**Task:** Write the lines out again, from the top of the material to the line containing "conversion and well-composed", pictures excluded.

**Data under study:**
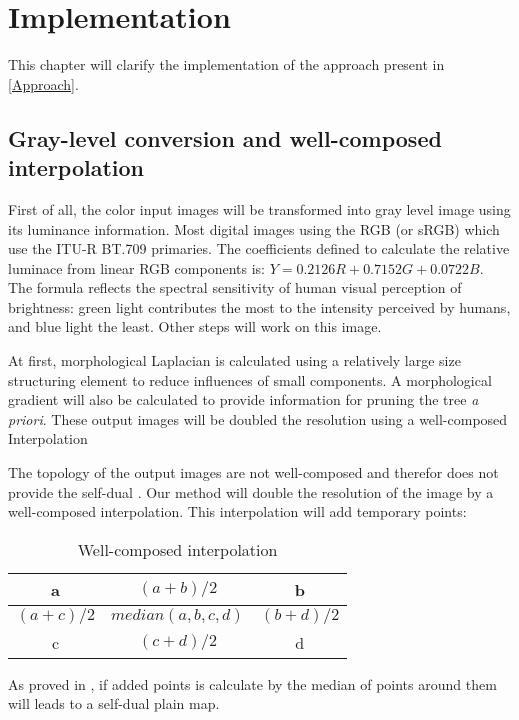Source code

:
\graphicspath{ {5chapterImplementation/image/} }
\chapter{Implementation}

This chapter will clarify the implementation of the approach present in \autoref{Approach}. 
\section{Gray-level conversion and well-composed interpolation}
First of all, the color input images will be transformed into gray level image using its luminance information. Most digital images using the RGB (or sRGB) which use the ITU-R BT.709 primaries. The coefficients defined to calculate the relative luminace from linear RGB components is: $Y = 0.2126R + 0.7152G + 0.0722B$. The formula reflects the spectral sensitivity of human visual perception of brightness: green light contributes the most to the intensity perceived by humans, and blue light the least. Other steps will work on this image. 
\par At first, morphological Laplacian is calculated using a relatively large size structuring element to reduce influences of small components. A morphological gradient will also be calculated to provide information for pruning the tree \textit{a priori}. These output images will be doubled the resolution using a well-composed Interpolation 

\par The topology of the output images are not well-composed and therefor does not provide the self-dual . Our method will double the resolution of the image by a well-composed interpolation. This interpolation will add temporary points:
\par
\begin{table}
	\centering
	\begin{tabular}{|c|c|c|}
	\hline 
	a & ${(a+b)}/{2}$ & b \\ 
	\hline 
	${(a+c)}/{2}$ & $median(a,b,c,d)$ & ${(b+d)}/{2}$ \\ 
	\hline 
	c & ${(c+d)}/{2}$ & d \\ 
	\hline 

	\end{tabular}
	\caption{Well-composed interpolation} 
\end{table}

\par
As proved in \cite{geraud.15.ismm}, if added points is calculate by the median of points around them will leads to a self-dual plain map.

**Response below:**
Source code

:
\graphicspath{ {5chapterImplementation/image/} }
\chapter{Implementation}

This chapter will clarify the implementation of the approach present in \autoref{Approach}. 
\section{Gray-level conversion and well-composed interpolation}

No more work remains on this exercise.